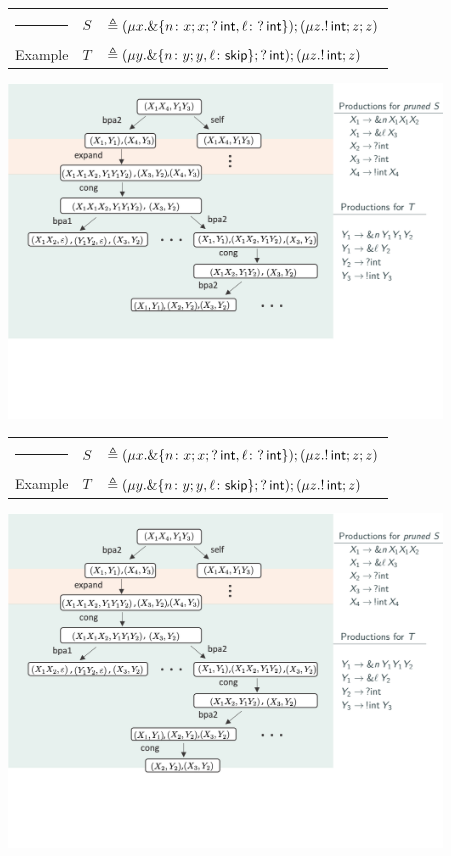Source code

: \documentclass[10pt]{beamer}
\begin{document}
\begin{frame}
	\begin{tabular} {l l l }
  		{\color{teal}\rule{3cm}{2pt}} &  $S$ &$\triangleq (\mu x. \&\{n\colon x;x;?\,\mathsf{int},
      \ell\colon ?\,\mathsf{int} \});( \mu z. !\,\mathsf{int}; z;z )$\\
  		{\color{teal} Example}  &  $T$ &$\triangleq (\mu y. \&\{n\colon y;y,
      \ell\colon \mathsf{skip} \}; ?\,\mathsf{int}); (\mu z. !\,\mathsf{int}; z)$
	\end{tabular}
	\vspace*{2mm}
	\includegraphics[width=11.5cm]{img/exemplo-3}\smallskip
\end{frame}

\begin{frame}
	\begin{tabular} {l l l }
  		{\color{teal}\rule{3cm}{2pt}} &  $S$ &$\triangleq (\mu x. \&\{n\colon x;x;?\,\mathsf{int},
      \ell\colon ?\,\mathsf{int} \});( \mu z. !\,\mathsf{int}; z;z )$\\
  		{\color{teal} Example}  &  $T$ &$\triangleq (\mu y. \&\{n\colon y;y,
      \ell\colon \mathsf{skip} \}; ?\,\mathsf{int}); (\mu z. !\,\mathsf{int}; z)$
	\end{tabular}
	\vspace*{2mm}
	\includegraphics[width=11.5cm]{img/exemplo-2}\smallskip
\end{frame}
\end{document}
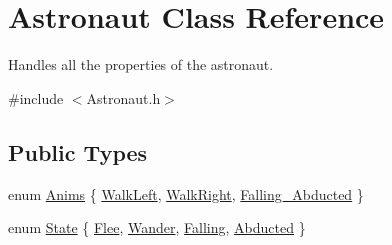 \hypertarget{class_astronaut}{}\section{Astronaut Class Reference}
\label{class_astronaut}


Handles all the properties of the astronaut.  




{\ttfamily \#include $<$Astronaut.\+h$>$}

\subsection*{Public Types}
\begin{DoxyCompactItemize}
\item 
enum \hyperlink{class_astronaut_a36c4be46e5ecdf54256228b3f37d0ba3}{Anims} \{ \hyperlink{class_astronaut_a36c4be46e5ecdf54256228b3f37d0ba3af5bc7e1f65137bfd2ca4f23291f282d8}{Walk\+Left}, 
\hyperlink{class_astronaut_a36c4be46e5ecdf54256228b3f37d0ba3ac615271362fc6d2058af61d13bc5d07a}{Walk\+Right}, 
\hyperlink{class_astronaut_a36c4be46e5ecdf54256228b3f37d0ba3af300bb1b0243d51a6a6e6ac48416b043}{Falling\+\_\+\+Abducted}
 \}
\item 
enum \hyperlink{class_astronaut_ac8bdb05a39112336728de09ce0428c9f}{State} \{ \hyperlink{class_astronaut_ac8bdb05a39112336728de09ce0428c9fa5cfbf42b26cd3105e16fdebca0e00f00}{Flee}, 
\hyperlink{class_astronaut_ac8bdb05a39112336728de09ce0428c9fad608422fad91be9e6303f166e3774136}{Wander}, 
\hyperlink{class_astronaut_ac8bdb05a39112336728de09ce0428c9fa3318318cb25512762266bbc2a0cf3213}{Falling}, 
\hyperlink{class_astronaut_ac8bdb05a39112336728de09ce0428c9fa93070abd8f976010b6e4955962e63a48}{Abducted}
 \}
\end{DoxyCompactItemize}
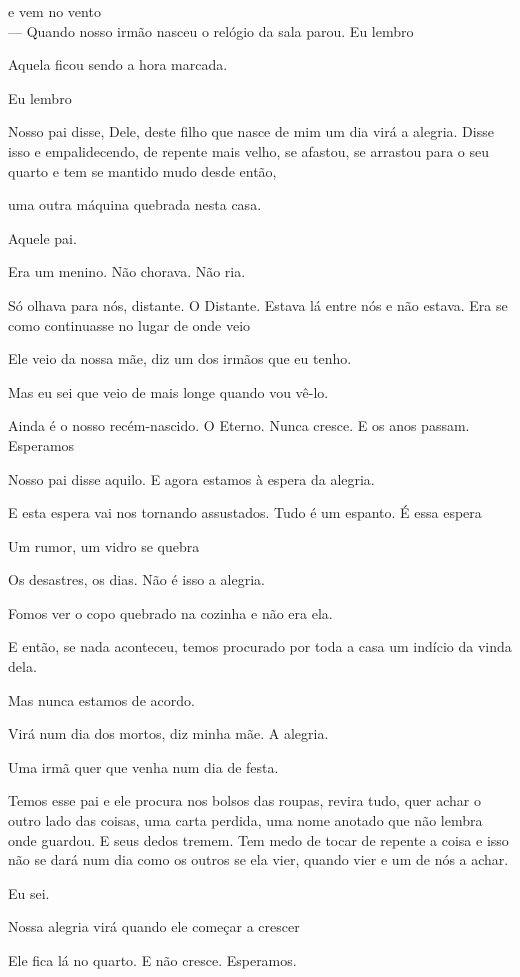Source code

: e vem no vento\\

--- Quando nosso irmão nasceu o relógio da sala parou. Eu lembro

Aquela ficou sendo a hora marcada.

Eu lembro

Nosso pai disse, Dele, deste filho que nasce de mim um dia virá a
alegria. Disse isso e empalidecendo, de repente mais velho, se afastou,
se arrastou para o seu quarto e tem se mantido mudo desde então,

uma outra máquina quebrada nesta casa.

Aquele pai.

Era um menino. Não chorava. Não ria.

Só olhava para nós, distante. O Distante. Estava lá entre nós e não
estava. Era se como continuasse no lugar de onde veio

Ele veio da nossa mãe, diz um dos irmãos que eu tenho.

Mas eu sei que veio de mais longe quando vou vê-lo.

Ainda é o nosso recém-nascido. O Eterno. Nunca cresce. E os anos passam.
Esperamos

Nosso pai disse aquilo. E agora estamos à espera da alegria.

E esta espera vai nos tornando assustados. Tudo é um espanto. É essa
espera

Um rumor, um vidro se quebra

Os desastres, os dias. Não é isso a alegria.

Fomos ver o copo quebrado na cozinha e não era ela.

E então, se nada aconteceu, temos procurado por toda a casa um indício
da vinda dela.

Mas nunca estamos de acordo.

Virá num dia dos mortos, diz minha mãe. A alegria.

Uma irmã quer que venha num dia de festa.

Temos esse pai e ele procura nos bolsos das roupas, revira tudo, quer
achar o outro lado das coisas, uma carta perdida, uma nome anotado que
não lembra onde guardou. E seus dedos tremem. Tem medo de tocar de
repente a coisa e isso não se dará num dia como os outros se ela vier,
quando vier e um de nós a achar.

Eu sei.

Nossa alegria virá quando ele começar a crescer

Ele fica lá no quarto. E não cresce. Esperamos.

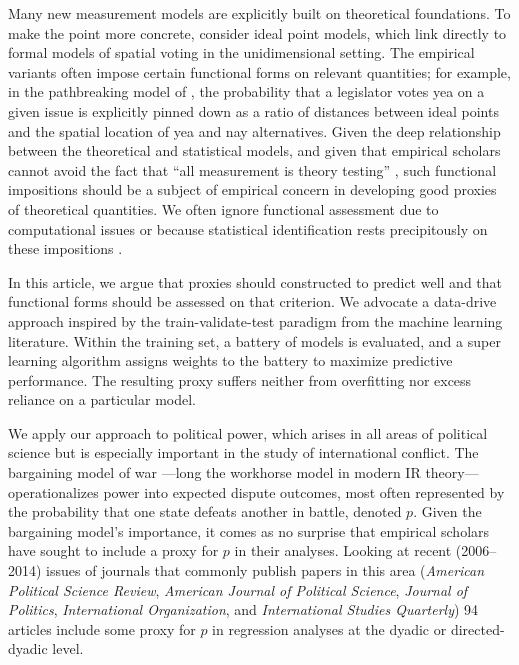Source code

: Many new measurement models are explicitly built on theoretical foundations. 
To make the point more concrete, consider ideal point models, which link directly to formal models of spatial voting in the unidimensional setting. 
The empirical variants often impose certain functional forms on relevant quantities; for example, in the pathbreaking model of \citet{poole1985}, the probability that a legislator votes yea on a given issue is explicitly pinned down as a ratio of distances between ideal points and the spatial location of yea and nay alternatives. 
Given the deep relationship between the theoretical and statistical models, and given that empirical scholars cannot avoid the fact that ``all measurement is theory testing'' \citep[272]{jacoby1999}, such functional impositions should be a subject of empirical concern in developing good proxies of theoretical quantities. 
We often ignore functional assessment due to computational issues or because statistical identification rests precipitously on these impositions \citep{poole1991}.

In this article, we argue that proxies should constructed to predict well and that functional forms should be assessed on that criterion. 
We advocate a data-drive approach inspired by the train-validate-test paradigm from the machine learning literature. 
Within the training set, a battery of models is evaluated, and a super learning algorithm assigns weights to the battery to maximize predictive performance. 
The resulting proxy suffers neither from overfitting nor excess reliance on a particular model.

We apply our approach to political power, which arises in all areas of political science but is especially important in the study of international conflict. 
The bargaining model of war \citep{fearon1995}---long the workhorse model in modern IR theory---operationalizes power into expected dispute outcomes, most often represented by the probability that one state defeats another in battle, denoted $p$. 
Given the bargaining model's importance, it comes as no surprise that empirical scholars have sought to include a proxy for $p$ in their analyses. 
Looking at recent (2006--2014) issues of journals that commonly publish papers in this area (\emph{American Political Science Review}, \emph{American Journal of Political Science}, \emph{Journal of Politics}, \emph{International Organization}, and \emph{International Studies Quarterly}) 94 articles include some proxy for $p$ in regression analyses at the dyadic or directed-dyadic level.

***

_ACTIVITY_
Show each line of the data that contains the string "analyses".

_RESULT OF THE EXERCISE_
Given the bargaining model's importance, it comes as no surprise that empirical scholars have sought to include a proxy for $p$ in their analyses. 
Looking at recent (2006--2014) issues of journals that commonly publish papers in this area (\emph{American Political Science Review}, \emph{American Journal of Political Science}, \emph{Journal of Politics}, \emph{International Organization}, and \emph{International Studies Quarterly}) 94 articles include some proxy for $p$ in regression analyses at the dyadic or directed-dyadic level.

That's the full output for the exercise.